From Southampton league to the Football League
I am walking alongside the St James' Road terrace toward the reception at Exeter City on a blustery Thursday afternoon. The red gates are wide open, exposing the full length of lush green turf to a knot of four students, who are stood on the pavement and muttering to themselves behind cupped hands. Without warning, one bolts into the open space of pitch. The flimsy grip beneath his plimsolls are no match for the groundsman's mower, who resists the urge to use his pronged fork as a makeshift bayonet, and instead, gets rid of the student with a few carefully chosen words that are lost to my ears over the sound of the mower's engine.
I am here to meet the club's marketing manager Rob Paddon. Afterwards, he takes me on a tour around the ground. Angry looking clouds congregate above us as we walk along the touchline. I make a joke about tomorrow's game with Colchester United being postponed due to heavy rain, which causes Rob to shake his head and wince. Postponed games can result in a significant loss in revenue to a club that counts on every penny to remain solvent. This is professional football, but not as we know it.
The first thing to notice in Exeter City's away dressing room is the smell of florescent yellow disinfectant pucks from the urinal bowls. That, and a lack of space for a football team to get changed in without getting to grips with exactly what the person next to them ate for lunch. Here in the bowels of the grandstand it is clear that the changing facilities are no different from the kind that Burridge players like to complain about before their games in and around the Southampton area. Exeter City don't have the likes of Hythe & Dibden reserves to worry about. They share Football League One with Norwich City, Southampton and Leeds United, who they beat 2-0 in front of 8,549 people in January.
Stood in the cove doorway that leads to the showers I can imagine Leeds' players after that loss with their stares fixed on the cold stone floor, as their manager Simon Grayson slams the red wooden door behind him, subjecting the room to ten seconds of silence before he goes ape.
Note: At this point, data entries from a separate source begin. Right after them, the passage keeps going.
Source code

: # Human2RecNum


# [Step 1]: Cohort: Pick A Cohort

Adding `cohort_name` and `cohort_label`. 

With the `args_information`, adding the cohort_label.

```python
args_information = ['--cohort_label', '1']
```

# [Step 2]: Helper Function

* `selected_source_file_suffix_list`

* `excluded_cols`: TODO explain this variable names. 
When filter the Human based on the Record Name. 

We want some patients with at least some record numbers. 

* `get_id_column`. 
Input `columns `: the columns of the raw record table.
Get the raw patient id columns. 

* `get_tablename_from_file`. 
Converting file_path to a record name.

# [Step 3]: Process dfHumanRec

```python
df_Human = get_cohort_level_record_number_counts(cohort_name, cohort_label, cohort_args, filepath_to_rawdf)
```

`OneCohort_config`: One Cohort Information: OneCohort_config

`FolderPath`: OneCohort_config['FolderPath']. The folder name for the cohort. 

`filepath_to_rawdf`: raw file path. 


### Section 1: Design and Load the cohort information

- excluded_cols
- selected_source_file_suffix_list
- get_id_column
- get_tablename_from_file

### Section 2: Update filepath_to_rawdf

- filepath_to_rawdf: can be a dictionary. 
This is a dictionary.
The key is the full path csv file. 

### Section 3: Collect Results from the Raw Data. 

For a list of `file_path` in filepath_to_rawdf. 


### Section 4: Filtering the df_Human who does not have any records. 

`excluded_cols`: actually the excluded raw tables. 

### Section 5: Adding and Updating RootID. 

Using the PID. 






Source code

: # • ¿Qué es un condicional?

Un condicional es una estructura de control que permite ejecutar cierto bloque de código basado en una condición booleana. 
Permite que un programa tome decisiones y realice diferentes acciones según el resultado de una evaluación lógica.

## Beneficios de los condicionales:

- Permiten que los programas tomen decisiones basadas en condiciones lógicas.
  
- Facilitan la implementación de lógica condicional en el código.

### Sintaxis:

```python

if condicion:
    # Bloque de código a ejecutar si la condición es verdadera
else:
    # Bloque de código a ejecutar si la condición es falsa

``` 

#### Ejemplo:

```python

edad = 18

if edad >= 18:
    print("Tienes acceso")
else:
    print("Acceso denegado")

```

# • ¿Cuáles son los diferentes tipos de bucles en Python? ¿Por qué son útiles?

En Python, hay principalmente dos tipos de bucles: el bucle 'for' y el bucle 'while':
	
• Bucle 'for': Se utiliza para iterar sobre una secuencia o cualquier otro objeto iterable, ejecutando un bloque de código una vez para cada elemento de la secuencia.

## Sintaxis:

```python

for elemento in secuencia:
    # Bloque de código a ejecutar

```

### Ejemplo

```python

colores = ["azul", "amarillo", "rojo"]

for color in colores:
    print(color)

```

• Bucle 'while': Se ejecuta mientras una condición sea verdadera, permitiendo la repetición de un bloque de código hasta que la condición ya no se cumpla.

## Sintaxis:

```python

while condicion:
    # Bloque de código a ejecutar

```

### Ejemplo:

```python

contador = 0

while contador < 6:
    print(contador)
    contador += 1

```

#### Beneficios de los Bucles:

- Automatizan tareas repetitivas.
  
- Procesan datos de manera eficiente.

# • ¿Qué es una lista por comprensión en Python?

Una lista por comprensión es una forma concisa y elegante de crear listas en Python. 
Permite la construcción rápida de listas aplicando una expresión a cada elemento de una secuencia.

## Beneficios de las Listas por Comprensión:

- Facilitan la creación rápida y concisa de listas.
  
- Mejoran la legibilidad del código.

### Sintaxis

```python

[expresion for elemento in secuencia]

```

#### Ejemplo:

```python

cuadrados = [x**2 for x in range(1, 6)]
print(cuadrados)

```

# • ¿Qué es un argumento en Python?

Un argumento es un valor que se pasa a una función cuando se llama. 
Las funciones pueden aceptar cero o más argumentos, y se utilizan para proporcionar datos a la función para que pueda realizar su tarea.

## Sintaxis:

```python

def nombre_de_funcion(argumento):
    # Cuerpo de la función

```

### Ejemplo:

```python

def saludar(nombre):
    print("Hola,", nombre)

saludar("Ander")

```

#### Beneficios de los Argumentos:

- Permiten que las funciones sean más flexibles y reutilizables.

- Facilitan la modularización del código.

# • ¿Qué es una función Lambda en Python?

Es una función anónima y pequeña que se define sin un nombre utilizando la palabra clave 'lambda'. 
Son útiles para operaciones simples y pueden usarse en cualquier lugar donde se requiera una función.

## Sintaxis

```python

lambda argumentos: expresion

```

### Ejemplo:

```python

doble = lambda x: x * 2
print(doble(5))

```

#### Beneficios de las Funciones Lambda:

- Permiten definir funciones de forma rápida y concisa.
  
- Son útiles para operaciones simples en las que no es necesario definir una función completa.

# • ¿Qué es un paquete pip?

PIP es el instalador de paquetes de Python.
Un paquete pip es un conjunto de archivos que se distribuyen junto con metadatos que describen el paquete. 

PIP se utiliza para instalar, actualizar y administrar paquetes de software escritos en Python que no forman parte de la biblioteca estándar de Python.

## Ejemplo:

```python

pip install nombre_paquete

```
Once it's over, Australian international Paddy Kisnorbo would win the race to get out of his soiled yellow kit and dredge the last remaining splodges of his shower gel under one of five showers, before the four and a half hour coach journey back to Yorkshire.
What remains beyond my imagination, even when I'm stood close enough to see a stubborn layer of limescale clinging to the base of one of the shower fittings, is any of Leeds United's players using a wet sock to whip their naked bodies with. But, that's exactly what Burridge forwards Ben Rowe and Lee Fielder did after the recent 2-2 draw with Hiltingbury, in a very similarly sized, more modern changing room. Once you step away from the Premier League there are more similarities between the amateur and professional game than many might realise.
Despite that, Burridge's game with Redbridge was postponed on Saturday. Exeter City had a fine 2-0 win over Colchester United on Good Friday.